Washington, decidido a debilitar a Putin, al que percibe con razón como un enemigo insidioso, destina considerables recursos financieros y materiales para apuntalar a Zelenski, pero no interviene directamente para no desencadenar una catástrofe de ámbito global. Además, la sociedad norteamericana está profundamente dividida, su democracia deteriorada y el actual presidente da muestras evidentes de ejercer su función aquejado de achaques seniles, lo que le priva de la fortaleza física y mental necesarias para afrontar un desafío de esta envergadura.
Por supuesto, China, Irán, Venezuela, Cuba y demás regímenes totalitarios se han puesto del lado de Rusia. India se ha negado a aplicarle sanciones, mientras que Israel y las monarquías del Golfo han adoptado un papel ambiguo, sin que la reciente gira de Biden por la región haya dado los frutos deseados.
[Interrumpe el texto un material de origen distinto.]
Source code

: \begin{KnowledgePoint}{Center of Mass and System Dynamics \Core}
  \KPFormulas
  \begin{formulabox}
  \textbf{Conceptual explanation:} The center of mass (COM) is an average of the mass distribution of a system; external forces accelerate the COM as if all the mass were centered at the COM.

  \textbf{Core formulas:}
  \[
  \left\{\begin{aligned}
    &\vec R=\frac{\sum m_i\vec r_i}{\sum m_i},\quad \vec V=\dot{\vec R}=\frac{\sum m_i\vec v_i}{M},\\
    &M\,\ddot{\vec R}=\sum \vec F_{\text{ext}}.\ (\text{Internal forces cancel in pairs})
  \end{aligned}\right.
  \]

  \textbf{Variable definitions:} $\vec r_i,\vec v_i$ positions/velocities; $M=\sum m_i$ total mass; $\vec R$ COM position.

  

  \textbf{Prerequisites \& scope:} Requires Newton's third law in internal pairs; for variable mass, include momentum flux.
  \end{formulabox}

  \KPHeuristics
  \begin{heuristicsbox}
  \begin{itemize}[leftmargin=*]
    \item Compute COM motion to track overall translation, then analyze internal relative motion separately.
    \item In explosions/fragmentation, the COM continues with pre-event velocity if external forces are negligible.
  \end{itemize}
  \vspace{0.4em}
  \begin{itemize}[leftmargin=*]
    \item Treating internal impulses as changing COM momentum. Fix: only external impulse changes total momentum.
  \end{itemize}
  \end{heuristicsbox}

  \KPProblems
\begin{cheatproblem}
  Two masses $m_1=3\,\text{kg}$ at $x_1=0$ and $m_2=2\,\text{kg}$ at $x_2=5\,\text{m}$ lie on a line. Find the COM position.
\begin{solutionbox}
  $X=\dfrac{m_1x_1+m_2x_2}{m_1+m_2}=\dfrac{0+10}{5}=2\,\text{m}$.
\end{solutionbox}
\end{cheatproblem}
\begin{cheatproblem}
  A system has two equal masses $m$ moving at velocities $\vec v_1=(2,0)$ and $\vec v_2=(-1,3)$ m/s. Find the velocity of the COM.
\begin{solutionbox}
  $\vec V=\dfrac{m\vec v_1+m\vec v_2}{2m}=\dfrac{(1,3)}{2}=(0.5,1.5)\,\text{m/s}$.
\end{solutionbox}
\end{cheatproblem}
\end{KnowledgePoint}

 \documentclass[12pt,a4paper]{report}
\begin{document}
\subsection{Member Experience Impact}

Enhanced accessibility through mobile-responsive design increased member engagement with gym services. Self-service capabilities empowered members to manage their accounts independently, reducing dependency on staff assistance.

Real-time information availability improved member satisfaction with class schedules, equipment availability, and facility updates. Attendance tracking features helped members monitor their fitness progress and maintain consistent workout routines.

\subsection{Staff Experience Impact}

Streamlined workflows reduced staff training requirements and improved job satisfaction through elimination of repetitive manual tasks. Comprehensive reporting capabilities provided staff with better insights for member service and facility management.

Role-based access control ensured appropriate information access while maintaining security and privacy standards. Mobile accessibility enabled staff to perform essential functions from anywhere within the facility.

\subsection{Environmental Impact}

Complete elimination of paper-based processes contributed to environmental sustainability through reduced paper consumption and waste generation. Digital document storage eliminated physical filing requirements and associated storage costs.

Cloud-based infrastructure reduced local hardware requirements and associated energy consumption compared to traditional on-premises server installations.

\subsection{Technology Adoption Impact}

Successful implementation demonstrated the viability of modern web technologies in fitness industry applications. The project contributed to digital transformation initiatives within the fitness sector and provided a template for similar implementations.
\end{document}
La crisis alimentaria desatada por la guerra afecta sobre todo a los países en vías de desarrollo, sobre los cuales la influencia china y rusa es patente.
El autócrata moscovita conoce todas estas fragilidades de sus oponentes y está dispuesto a que el tiempo le haga el trabajo. Con una inflación galopante y una recesión mundial a las puertas, las sanciones son un bumerán y los europeos se han acostumbrado a una vida muelle que dificulta mucho su compromiso con empresas que requieran sacrificio y sufrimiento. Por consiguiente, la prudencia aconseja buscar un acuerdo que dé fin a este desastre, lo que implica que Rusia y Ucrania han de sellar un pacto que incluya la futura neutralidad de ésta y una fórmula sensata de autonomía pare el Donbás. Es cierto que una salida de este tipo suena decepcionante y choca con la defensa a ultranza de los valores europeos, pero la alternativa en forma de retroceso general, crueles hambrunas en África, caída del PIB global con las consiguientes consecuencias de desempleo, miseria y revueltas sociales, resulta aún peor. Europa hace tiempo que se mueve a medio gas y no sólo en el sector energético. Por tanto, es mejor que asuma su realidad, aunque no sea óptima, sea consecuente con sus inevitables limitaciones y busque el final de una guerra que ni puede ganar ni se puede permitir perder y de una carnicería que únicamente sirve para prolongar la tortura del pueblo ucraniano y el empobrecimiento del resto del mundo.